** Opening Given information block **

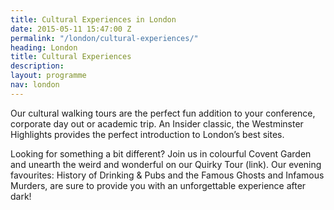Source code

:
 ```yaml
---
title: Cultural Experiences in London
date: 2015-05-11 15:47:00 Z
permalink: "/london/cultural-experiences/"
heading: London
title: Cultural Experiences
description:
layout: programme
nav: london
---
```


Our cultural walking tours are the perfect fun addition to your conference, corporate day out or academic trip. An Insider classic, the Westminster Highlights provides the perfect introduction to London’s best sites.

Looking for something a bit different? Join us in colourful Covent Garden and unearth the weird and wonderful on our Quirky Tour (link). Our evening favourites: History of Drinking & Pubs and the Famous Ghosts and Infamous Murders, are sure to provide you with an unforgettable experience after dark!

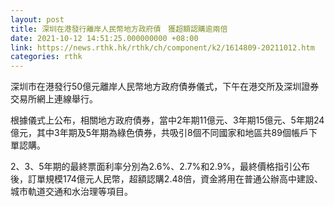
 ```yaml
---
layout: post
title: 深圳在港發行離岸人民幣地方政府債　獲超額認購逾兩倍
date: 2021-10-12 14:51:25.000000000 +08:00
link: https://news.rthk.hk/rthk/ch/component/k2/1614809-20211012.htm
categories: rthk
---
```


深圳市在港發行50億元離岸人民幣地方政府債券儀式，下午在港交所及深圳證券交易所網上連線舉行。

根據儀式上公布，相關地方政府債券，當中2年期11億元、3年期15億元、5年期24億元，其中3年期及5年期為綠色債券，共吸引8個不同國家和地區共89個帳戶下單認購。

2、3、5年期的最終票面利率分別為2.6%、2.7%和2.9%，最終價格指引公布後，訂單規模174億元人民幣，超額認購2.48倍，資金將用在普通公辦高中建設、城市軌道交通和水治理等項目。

** Closing Given information block **

*Description of the task*:
Look over the entries above. Copy every line that contains the word "title".

*Problem solution*:
title: Cultural Experiences in London
title: Cultural Experiences
title: 深圳在港發行離岸人民幣地方政府債　獲超額認購逾兩倍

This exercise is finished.